Pine Valley Feb 2 ,1867. William Green Bickley

My own dear love, Jane Walton.

My thoughts are centered on the one I love

ye muses aid me from thy throne above,

oh, thou whose spirit haunts my every hour

whose voice to me is like a silver shower

neath thy enrapturing glance, I bow I own thy power.

Despite the dangers that beset my path

each one of which might hurry me to death

assisted by thy smile I’d brave their wrath

regardless of the frowns of men or hell beneath.

Loving and kind thou art my dearest one

on my dark path thou art a beacon light

vested in thee, thou hast a benison

ever reminding one of woman's might.

Just be thy life and may the peace of god

attend thy sleeping or awakening hours

nor let the tempter lure thee from the road

each one must take to gain celestial bowers.

When these few lines you read from him who sues

a heart and hand of her to him most dear.

love, if you can, for is you thus refuse

this world to him will be most dark and drear.

oh, then if in your breast you feel love's dart.

not hide but bring it forth to cheer my heart.

They were married in Pine Valley March 21, 1867 and moved to a number of places. Eagle Valley and Clover Valley in Nevada is mentioned, going through the hardships incident to pioneer life. While in Eagle Valley on Jan.1,1868 he wrote the following lines to mother.

TO MY WIFE

The seasons of another year have rolled away with rapid stride

What changes have we seen my dear since last we spent the Christmas tide.

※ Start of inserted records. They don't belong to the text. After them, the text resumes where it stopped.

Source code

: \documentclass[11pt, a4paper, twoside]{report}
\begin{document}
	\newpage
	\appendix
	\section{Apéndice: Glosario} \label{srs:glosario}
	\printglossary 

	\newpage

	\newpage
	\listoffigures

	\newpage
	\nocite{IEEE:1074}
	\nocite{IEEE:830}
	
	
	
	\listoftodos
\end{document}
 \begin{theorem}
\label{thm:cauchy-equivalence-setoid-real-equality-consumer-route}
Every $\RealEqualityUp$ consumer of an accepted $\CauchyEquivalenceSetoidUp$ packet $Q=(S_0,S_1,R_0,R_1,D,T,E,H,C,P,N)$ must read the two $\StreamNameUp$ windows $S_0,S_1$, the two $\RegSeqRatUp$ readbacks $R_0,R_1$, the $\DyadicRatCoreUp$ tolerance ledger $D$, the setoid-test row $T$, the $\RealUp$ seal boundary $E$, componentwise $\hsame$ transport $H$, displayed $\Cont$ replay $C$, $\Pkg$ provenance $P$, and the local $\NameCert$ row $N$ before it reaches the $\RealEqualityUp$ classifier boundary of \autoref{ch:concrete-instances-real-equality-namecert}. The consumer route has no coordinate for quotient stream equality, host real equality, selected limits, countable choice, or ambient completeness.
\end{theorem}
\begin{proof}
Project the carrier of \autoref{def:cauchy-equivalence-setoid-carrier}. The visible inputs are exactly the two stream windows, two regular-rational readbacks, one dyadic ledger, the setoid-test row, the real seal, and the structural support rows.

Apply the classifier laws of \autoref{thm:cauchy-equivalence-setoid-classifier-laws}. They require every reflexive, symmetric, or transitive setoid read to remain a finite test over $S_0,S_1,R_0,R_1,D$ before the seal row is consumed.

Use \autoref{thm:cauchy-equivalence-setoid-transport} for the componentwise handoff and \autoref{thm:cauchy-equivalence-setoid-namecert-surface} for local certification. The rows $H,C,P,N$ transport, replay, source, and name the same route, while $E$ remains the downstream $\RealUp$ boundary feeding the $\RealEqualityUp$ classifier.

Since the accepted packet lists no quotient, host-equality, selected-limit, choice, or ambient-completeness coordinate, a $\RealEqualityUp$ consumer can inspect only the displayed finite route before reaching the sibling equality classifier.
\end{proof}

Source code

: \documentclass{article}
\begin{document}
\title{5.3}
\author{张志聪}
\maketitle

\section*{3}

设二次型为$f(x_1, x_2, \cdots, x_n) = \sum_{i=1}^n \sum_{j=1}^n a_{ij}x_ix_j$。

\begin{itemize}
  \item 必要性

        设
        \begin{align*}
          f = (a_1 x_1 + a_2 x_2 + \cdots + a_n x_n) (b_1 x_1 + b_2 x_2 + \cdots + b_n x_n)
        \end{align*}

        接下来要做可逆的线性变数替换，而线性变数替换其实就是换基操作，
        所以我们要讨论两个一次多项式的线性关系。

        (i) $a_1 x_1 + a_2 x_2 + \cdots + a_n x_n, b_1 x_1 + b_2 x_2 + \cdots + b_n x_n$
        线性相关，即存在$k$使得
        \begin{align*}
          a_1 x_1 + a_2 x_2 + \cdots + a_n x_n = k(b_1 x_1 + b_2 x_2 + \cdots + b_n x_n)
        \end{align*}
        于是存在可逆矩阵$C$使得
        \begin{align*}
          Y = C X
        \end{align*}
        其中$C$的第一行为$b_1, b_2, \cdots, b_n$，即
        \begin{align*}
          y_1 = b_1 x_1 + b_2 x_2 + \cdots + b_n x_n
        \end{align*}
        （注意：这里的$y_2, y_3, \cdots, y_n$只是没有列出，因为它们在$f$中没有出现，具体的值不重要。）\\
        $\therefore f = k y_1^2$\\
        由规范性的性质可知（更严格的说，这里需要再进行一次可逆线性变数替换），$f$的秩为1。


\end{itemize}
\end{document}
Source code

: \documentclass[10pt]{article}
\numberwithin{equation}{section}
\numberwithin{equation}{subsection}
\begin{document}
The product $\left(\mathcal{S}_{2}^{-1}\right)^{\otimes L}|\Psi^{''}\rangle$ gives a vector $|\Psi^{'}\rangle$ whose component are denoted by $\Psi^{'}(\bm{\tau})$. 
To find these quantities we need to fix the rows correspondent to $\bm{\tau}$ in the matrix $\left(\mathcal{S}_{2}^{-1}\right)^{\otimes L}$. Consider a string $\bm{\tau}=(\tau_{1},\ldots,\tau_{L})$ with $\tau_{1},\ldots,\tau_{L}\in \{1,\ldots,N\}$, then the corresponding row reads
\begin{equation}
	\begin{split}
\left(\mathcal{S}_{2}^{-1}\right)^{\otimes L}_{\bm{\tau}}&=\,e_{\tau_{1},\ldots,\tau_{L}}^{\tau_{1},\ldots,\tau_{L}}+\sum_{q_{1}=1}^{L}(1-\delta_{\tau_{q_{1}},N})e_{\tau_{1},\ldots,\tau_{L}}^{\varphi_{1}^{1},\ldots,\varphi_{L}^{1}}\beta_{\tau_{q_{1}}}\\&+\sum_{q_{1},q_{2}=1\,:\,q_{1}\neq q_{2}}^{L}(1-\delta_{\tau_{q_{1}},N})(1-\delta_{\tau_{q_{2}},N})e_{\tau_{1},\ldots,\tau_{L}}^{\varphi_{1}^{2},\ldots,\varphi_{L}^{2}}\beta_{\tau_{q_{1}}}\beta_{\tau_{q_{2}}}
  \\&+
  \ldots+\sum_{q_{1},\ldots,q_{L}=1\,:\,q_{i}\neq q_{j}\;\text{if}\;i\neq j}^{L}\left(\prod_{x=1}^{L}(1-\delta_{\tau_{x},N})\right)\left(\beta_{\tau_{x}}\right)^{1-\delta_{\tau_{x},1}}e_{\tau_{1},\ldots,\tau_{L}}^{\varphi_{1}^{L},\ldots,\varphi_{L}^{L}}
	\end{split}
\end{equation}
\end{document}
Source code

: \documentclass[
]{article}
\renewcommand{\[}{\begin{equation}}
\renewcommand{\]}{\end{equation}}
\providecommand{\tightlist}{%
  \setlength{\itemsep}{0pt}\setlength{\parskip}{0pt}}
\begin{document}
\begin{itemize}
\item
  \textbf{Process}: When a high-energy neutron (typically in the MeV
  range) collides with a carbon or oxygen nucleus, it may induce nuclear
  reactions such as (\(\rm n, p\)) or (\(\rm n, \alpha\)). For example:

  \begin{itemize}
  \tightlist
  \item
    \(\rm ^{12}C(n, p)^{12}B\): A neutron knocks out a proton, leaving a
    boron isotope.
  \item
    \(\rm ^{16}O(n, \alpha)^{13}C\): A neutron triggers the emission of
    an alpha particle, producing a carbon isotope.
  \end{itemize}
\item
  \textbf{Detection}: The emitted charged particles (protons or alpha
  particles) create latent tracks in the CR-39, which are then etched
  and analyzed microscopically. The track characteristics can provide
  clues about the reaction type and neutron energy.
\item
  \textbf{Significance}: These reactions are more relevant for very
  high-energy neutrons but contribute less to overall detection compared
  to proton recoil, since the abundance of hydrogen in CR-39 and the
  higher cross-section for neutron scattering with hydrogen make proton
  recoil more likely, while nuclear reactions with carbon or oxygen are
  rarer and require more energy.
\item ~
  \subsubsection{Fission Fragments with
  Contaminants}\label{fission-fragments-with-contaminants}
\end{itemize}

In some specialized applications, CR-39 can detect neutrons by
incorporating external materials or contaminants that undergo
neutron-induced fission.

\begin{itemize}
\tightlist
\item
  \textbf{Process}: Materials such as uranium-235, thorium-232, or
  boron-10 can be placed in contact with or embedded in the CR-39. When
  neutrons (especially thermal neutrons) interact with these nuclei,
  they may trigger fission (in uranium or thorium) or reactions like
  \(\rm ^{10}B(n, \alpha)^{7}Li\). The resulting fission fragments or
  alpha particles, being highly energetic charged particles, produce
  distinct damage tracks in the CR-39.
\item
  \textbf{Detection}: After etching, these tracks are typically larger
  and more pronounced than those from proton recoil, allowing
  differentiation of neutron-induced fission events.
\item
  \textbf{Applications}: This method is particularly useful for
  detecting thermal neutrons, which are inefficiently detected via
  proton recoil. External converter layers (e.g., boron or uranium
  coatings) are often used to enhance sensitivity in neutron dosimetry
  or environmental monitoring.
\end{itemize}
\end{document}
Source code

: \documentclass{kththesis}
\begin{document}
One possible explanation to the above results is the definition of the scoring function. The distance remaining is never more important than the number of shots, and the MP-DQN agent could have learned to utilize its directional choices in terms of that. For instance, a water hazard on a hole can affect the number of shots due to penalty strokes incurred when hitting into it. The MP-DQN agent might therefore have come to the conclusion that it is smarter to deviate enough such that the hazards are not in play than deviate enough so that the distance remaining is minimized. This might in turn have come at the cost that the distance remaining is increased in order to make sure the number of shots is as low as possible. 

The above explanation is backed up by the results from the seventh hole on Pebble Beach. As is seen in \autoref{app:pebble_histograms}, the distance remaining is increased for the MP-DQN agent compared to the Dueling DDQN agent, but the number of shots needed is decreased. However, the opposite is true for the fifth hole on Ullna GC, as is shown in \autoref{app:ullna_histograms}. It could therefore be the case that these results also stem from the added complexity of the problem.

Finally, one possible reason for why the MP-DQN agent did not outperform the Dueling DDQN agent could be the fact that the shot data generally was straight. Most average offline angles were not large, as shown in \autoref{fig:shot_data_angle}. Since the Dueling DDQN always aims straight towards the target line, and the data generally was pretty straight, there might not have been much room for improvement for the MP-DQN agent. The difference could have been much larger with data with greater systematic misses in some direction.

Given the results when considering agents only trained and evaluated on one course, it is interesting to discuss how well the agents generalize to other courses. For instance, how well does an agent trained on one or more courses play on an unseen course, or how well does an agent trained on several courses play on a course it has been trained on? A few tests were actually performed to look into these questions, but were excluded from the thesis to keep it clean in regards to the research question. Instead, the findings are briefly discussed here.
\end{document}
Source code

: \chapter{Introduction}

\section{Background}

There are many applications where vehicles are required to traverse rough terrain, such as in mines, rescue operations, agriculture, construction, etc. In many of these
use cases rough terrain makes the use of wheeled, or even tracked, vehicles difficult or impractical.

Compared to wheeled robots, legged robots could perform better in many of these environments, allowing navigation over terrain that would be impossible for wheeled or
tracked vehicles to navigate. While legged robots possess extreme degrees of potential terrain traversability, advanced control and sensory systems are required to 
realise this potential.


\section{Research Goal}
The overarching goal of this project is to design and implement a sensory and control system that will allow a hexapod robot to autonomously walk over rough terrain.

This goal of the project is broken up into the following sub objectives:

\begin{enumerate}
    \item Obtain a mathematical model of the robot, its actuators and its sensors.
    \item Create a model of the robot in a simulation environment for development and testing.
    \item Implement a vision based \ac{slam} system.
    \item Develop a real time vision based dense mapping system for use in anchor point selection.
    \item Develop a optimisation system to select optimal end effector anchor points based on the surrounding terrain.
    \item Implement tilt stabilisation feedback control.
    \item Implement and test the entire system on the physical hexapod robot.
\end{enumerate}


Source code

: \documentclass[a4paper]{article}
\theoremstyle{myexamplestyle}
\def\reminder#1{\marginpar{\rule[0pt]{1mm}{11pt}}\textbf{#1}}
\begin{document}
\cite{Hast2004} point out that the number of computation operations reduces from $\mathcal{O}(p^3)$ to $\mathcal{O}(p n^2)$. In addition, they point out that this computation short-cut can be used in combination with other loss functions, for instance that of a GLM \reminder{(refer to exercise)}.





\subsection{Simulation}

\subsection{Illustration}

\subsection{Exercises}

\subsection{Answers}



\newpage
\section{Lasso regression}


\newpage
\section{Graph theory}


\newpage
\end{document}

Let us review our deeds and see what progress we have made in truth

Where e'er we've erred let’s try to be humble in future as was Ruth

As for myself I love what's right and wish to walk in wisdom’s path.

That I may live in virtue's light and in the end escape god's wrath

My love for you has stronger grown as day by day I see your face

The deeds of kindness you have shown have helped to make my happiness.

I pray that we may ever be united in the bonds of love

And may contending spirits Flee ,that we may taste of joys above.

What e'er occurs let us be one come we'll come woe let us rejoice

And always be subservient unto the glorious priesthood's voice.

Here on the Jan. 3, 1868 their first child was born. He was named after Father William Green. They also had a little daughter Mary Ann born and died before we hear of them again. He must have come to Minersville, Beaver County, Utah as the following lines were composed and sent to Mother 18 May 1868 from Minersville:

To My Dear Wife

I’m lonely since I’ve left thy side,

thou dearest one my only love,

there is no woe can me betide,

so hard as from thee to remove

I miss thy kind and genial smile

though others strive to make me gay

no pleasure can my thoughts beguile

I long to see thee every day.

I’m lonely since I’ve left thy side

I feel as if I had no life

I could have set me down and cried

the morn I left thee, my dear wife.

but soon I hope to meet again

and clasp thee to my heart once more

and hear thy lips pronounce my name

more sweet 'twill be than e'er before.

He finally moved his family to Minersville and made the adobes for a home. He traded his span of tricky mules for a yoke of oxen. He dug by hand the mill race located in the eastern part of Minersville and helped dig the canals often taking nothing to eat but dry bread to dip in water. They had two more children born to them, Christianna May in Minersville, Jan. 21 1872, and James Harwood either there or in Beaver, b.12 April 1874, wherever they located he used his talent for the uplifting of the community. He was an excellent musician playing the violin, flute, accordion, brass instruments, organ, and when the piano came on the market he played that perfectly.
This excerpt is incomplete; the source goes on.